Task statement: All lines up to and including the one that contains "- Object pooling for bullet-hell scenarios" are to be transcribed exactly, starting from the first line of the records.

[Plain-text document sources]
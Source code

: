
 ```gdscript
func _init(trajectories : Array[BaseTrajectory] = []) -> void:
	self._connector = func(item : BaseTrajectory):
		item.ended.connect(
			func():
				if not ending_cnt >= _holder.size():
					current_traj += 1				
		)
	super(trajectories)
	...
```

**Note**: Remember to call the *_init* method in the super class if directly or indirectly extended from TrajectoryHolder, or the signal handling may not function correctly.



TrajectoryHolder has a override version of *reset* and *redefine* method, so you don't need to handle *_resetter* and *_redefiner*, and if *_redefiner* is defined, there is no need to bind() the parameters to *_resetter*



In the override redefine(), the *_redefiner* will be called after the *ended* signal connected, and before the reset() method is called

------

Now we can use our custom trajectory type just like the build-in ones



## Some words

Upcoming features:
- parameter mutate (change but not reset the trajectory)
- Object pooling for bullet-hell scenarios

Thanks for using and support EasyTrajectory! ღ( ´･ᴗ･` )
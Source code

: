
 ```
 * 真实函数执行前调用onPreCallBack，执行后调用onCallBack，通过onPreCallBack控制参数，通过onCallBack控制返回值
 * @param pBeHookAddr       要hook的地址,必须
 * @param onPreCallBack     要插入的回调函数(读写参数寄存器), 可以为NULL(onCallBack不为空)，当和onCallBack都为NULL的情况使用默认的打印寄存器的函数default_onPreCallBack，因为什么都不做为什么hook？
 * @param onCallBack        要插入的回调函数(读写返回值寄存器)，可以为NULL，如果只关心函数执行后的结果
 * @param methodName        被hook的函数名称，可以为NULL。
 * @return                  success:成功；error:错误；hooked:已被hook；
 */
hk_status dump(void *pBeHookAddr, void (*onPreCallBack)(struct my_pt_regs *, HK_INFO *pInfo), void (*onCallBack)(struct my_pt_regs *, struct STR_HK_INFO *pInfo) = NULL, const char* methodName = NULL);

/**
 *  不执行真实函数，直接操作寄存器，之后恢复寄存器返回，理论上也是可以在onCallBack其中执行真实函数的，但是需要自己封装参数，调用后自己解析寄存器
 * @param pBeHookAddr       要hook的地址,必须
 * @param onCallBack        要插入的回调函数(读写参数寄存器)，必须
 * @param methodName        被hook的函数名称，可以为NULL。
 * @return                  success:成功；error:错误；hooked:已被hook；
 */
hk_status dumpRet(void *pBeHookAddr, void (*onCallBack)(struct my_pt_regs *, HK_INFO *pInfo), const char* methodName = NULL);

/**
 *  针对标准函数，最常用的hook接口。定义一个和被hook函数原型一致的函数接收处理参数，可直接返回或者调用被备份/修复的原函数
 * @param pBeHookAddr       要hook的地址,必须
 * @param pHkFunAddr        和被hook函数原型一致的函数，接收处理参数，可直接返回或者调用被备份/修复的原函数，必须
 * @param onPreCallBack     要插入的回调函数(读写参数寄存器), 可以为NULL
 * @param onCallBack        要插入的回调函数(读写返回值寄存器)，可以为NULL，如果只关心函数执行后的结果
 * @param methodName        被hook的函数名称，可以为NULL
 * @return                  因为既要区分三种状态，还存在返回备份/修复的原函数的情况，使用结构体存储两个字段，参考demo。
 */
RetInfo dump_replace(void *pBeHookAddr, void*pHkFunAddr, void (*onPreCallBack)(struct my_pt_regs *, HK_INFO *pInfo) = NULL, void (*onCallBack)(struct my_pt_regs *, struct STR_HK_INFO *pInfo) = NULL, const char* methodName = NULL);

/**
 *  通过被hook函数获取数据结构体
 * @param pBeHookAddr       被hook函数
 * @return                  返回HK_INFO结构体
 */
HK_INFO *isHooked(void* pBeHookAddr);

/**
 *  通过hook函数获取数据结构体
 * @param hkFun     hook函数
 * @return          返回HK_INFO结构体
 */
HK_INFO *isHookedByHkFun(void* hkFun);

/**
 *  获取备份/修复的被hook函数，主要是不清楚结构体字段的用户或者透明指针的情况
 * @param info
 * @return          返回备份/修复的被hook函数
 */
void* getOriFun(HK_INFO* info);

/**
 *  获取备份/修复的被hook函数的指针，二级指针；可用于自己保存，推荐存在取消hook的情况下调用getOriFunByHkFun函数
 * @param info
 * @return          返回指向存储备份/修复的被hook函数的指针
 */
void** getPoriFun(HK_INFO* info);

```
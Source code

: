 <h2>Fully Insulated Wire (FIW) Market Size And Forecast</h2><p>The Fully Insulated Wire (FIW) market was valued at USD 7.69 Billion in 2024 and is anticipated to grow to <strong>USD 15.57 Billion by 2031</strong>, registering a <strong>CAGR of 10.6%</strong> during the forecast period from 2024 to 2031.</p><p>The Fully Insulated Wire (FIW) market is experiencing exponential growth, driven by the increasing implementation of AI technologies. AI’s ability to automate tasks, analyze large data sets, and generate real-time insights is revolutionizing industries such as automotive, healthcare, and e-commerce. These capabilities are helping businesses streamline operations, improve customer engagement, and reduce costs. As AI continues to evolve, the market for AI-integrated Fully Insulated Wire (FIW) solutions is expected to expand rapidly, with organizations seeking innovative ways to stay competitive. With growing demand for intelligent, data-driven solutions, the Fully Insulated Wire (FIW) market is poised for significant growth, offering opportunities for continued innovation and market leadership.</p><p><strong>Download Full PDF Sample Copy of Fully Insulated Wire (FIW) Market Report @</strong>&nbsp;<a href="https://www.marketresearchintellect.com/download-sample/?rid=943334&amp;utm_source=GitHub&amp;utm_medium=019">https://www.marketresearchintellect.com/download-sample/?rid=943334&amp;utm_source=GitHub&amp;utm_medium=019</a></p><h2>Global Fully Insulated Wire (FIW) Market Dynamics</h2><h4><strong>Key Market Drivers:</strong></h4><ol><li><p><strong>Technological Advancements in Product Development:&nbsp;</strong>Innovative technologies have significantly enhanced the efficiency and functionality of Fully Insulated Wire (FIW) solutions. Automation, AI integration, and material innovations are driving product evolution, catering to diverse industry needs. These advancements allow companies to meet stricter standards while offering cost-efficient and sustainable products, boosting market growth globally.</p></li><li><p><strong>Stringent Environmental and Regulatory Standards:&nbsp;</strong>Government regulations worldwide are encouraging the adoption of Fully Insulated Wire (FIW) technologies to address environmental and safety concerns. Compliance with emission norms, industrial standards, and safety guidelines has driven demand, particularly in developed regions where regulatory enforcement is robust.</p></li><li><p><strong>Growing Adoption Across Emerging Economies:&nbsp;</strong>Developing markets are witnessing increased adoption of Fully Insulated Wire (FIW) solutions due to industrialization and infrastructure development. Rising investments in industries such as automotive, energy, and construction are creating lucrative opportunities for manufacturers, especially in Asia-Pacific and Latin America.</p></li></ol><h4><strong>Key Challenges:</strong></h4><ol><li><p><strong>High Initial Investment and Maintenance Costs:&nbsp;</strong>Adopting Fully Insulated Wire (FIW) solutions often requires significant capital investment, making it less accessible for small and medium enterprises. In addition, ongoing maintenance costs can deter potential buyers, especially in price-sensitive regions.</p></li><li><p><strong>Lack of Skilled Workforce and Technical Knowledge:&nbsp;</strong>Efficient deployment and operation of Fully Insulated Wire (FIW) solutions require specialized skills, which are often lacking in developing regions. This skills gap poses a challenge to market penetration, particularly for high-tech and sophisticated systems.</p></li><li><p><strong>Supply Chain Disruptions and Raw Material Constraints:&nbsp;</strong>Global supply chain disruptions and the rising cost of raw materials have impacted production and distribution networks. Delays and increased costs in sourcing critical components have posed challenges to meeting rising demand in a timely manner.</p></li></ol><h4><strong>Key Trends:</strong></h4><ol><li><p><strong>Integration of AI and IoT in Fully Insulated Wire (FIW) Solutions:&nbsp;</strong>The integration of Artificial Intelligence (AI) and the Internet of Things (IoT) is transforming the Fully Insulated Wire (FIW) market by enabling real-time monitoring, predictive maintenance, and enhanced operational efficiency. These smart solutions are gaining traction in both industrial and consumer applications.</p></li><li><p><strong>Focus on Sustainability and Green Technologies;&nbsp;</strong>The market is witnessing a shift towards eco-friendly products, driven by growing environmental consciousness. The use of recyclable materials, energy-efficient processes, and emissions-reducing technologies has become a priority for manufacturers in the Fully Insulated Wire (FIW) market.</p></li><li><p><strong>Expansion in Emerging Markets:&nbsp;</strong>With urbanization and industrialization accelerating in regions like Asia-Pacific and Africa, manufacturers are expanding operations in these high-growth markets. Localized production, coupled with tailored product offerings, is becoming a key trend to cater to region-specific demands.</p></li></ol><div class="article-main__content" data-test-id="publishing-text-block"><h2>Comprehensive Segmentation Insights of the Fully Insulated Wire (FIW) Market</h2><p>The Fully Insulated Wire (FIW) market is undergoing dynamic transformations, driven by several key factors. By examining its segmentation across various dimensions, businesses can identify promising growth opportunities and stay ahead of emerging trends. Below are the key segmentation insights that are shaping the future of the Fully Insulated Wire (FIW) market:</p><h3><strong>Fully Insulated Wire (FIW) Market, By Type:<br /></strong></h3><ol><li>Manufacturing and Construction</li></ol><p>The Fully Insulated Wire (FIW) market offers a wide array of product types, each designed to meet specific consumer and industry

Answer space:
Source code

:
 ```gdscript
func _init(trajectories : Array[BaseTrajectory] = []) -> void:
	self._connector = func(item : BaseTrajectory):
		item.ended.connect(
			func():
				if not ending_cnt >= _holder.size():
					current_traj += 1				
		)
	super(trajectories)
	...
```

**Note**: Remember to call the *_init* method in the super class if directly or indirectly extended from TrajectoryHolder, or the signal handling may not function correctly.



TrajectoryHolder has a override version of *reset* and *redefine* method, so you don't need to handle *_resetter* and *_redefiner*, and if *_redefiner* is defined, there is no need to bind() the parameters to *_resetter*



In the override redefine(), the *_redefiner* will be called after the *ended* signal connected, and before the reset() method is called

------

Now we can use our custom trajectory type just like the build-in ones



## Some words

Upcoming features:
- parameter mutate (change but not reset the trajectory)
- Object pooling for bullet-hell scenarios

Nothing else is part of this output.